Nitin Paranjpe (born 1963) is the present Chief Transformation Officer & Chief People Officer of Unilever, a position that he took over in Jan 2022. Prior to this he was the President of Unilever's Food and Refreshment business, a role he was appointed in 2018. Before this, he headed the Home Care business from 1 October 2013. Paranjpe was also the CEO of the Unilever's Indian business - Hindustan Unilever - and Executive Vice President for the South Asia region encompassing Unilever's businesses in India, Pakistan, Bangladesh, Sri Lanka and Nepal from 2008-2013.

Early life
Paranjpe obtained a degree in BE (Mechanical Engineering) from College of Engineering, Pune and an MBA in Marketing from Jamnalal Bajaj Institute of Management Studies, Mumbai.

Career
Nitin Paranjpe joined the Indian subsidiary of Unilever, named Hindustan Lever Limited at the time as a management trainee in 1987. In his early years he performed different roles across marketing and customer development.

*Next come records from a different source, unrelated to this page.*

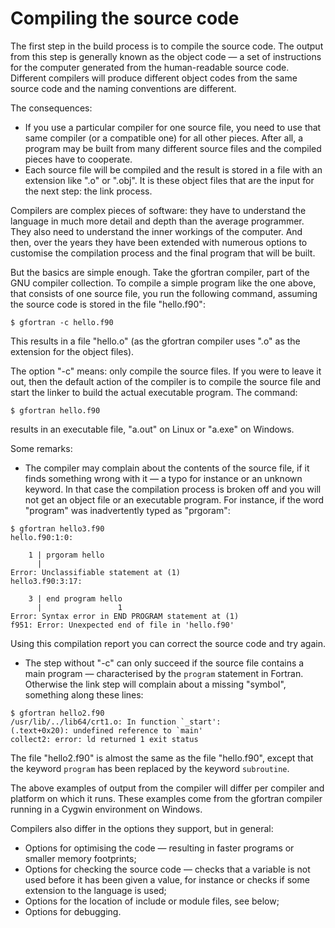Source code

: # Compiling the source code

The first step in the build process is to compile the source code. The
output from this step is generally known as the object code — a set of
instructions for the computer generated from the human-readable source
code. Different compilers will produce different object codes from the
same source code and the naming conventions are different.

The consequences:

- If you use a particular compiler for one source file, you need to use
  that same compiler (or a compatible one) for all other pieces. After
  all, a program may be built from many different source files and the
  compiled pieces have to cooperate.
- Each source file will be compiled and the result is stored in a file
  with an extension like ".o" or ".obj". It is these object files that are
  the input for the next step: the link process.

Compilers are complex pieces of software: they have to understand the
language in much more detail and depth than the average programmer. They
also need to understand the inner workings of the computer. And then,
over the years they have been extended with numerous options to
customise the compilation process and the final program that will be
built.

But the basics are simple enough. Take the gfortran compiler, part of
the GNU compiler collection. To compile a simple program like the one
above, that consists of one source file, you run the following command,
assuming the source code is stored in the file "hello.f90":

```shell
$ gfortran -c hello.f90
```

This results in a file "hello.o" (as the gfortran compiler uses ".o" as
the extension for the object files).

The option "-c" means: only compile the source files. If you were to
leave it out, then the default action of the compiler is to compile the
source file and start the linker to build the actual executable program.
The command:

```shell
$ gfortran hello.f90
```

results in an executable file, "a.out" on Linux or "a.exe" on
Windows.

Some remarks:

- The compiler may complain about the contents of the source file, if it
  finds something wrong with it — a typo for instance or an unknown
  keyword. In that case the compilation process is broken off and you will
  not get an object file or an executable program. For instance, if
  the word "program" was inadvertently typed as "prgoram":

```shell
$ gfortran hello3.f90
hello.f90:1:0:

    1 | prgoram hello
      |
Error: Unclassifiable statement at (1)
hello3.f90:3:17:

    3 | end program hello
      |                 1
Error: Syntax error in END PROGRAM statement at (1)
f951: Error: Unexpected end of file in 'hello.f90'
```

Using this compilation report you can correct the source code and try
again.

- The step without "-c" can only succeed if the source file contains a
  main program — characterised by the `program` statement in Fortran.
  Otherwise the link step will complain about a missing "symbol", something
  along these lines:

```shell
$ gfortran hello2.f90
/usr/lib/../lib64/crt1.o: In function `_start':
(.text+0x20): undefined reference to `main'
collect2: error: ld returned 1 exit status
```

The file "hello2.f90" is almost the same as the file "hello.f90", except
that the keyword `program` has been replaced by the keyword `subroutine`.

The above examples of output from the compiler will differ per compiler
and platform on which it runs. These examples come from the gfortran
compiler running in a Cygwin environment on Windows.

Compilers also differ in the options they support, but in general:

- Options for optimising the code — resulting in faster programs or
  smaller memory footprints;
- Options for checking the source code — checks that a variable is not
  used before it has been given a value, for instance or checks if some
  extension to the language is used;
- Options for the location of include or module files, see below;
- Options for debugging.
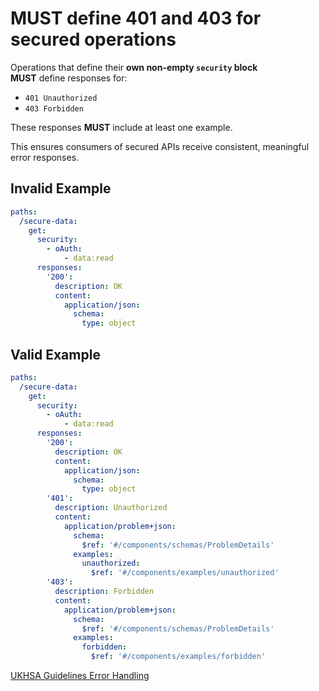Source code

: # **MUST** define 401 and 403 for secured operations

Operations that define their **own non-empty `security` block**\
**MUST** define responses for:

- `401 Unauthorized`
- `403 Forbidden`

These responses **MUST** include at least one example.

This ensures consumers of secured APIs receive consistent, meaningful error responses.

## Invalid Example

```yaml
paths:
  /secure-data:
    get:
      security:
        - oAuth:
            - data:read
      responses:
        '200':
          description: OK
          content:
            application/json:
              schema:
                type: object
```

## Valid Example

```yaml
paths:
  /secure-data:
    get:
      security:
        - oAuth:
            - data:read
      responses:
        '200':
          description: OK
          content:
            application/json:
              schema:
                type: object
        '401':
          description: Unauthorized
          content:
            application/problem+json:
              schema:
                $ref: '#/components/schemas/ProblemDetails'
              examples:
                unauthorized:
                  $ref: '#/components/examples/unauthorized'
        '403':
          description: Forbidden
          content:
            application/problem+json:
              schema:
                $ref: '#/components/schemas/ProblemDetails'
              examples:
                forbidden:
                  $ref: '#/components/examples/forbidden'
```

[UKHSA Guidelines Error Handling][1]

[1]: ../../api-guidelines/error-handling.md#required-error-responses
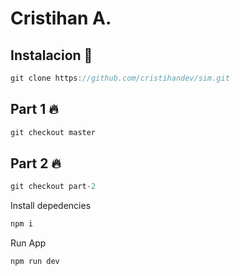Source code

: # Cristihan A.

## Instalacion 🚀

```js
git clone https://github.com/cristihandev/sim.git
```

## Part 1 🔥

```js
git checkout master
```

## Part 2 🔥

```js
git checkout part-2 
```

Install depedencies

```js
npm i
```

Run App

```js
npm run dev
```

Subsequently, he moved to London to work as Executive Assistant to the Chair and Unilever Executive Committee and then returned to lead the Laundry and Household Care categories in India before joining the management committee of the Indian business in 2006 as head of the Home and Personal Care business. Paranjpe became the CEO of the Indian business and Executive Vice President for the South Asia region in 2008, a role he performed until October 2013, when he became the President of Unilever's Home Care business. After serving in this position for 5 years, he became the President of food and refreshments and member of the Unilever Leadership Executive on 1 January 2018. He is currently Unilever’s Chief Operating Officer, a role he was appointed in May 2019.

Paranjpe is also a member of the Unilever Leadership Executive.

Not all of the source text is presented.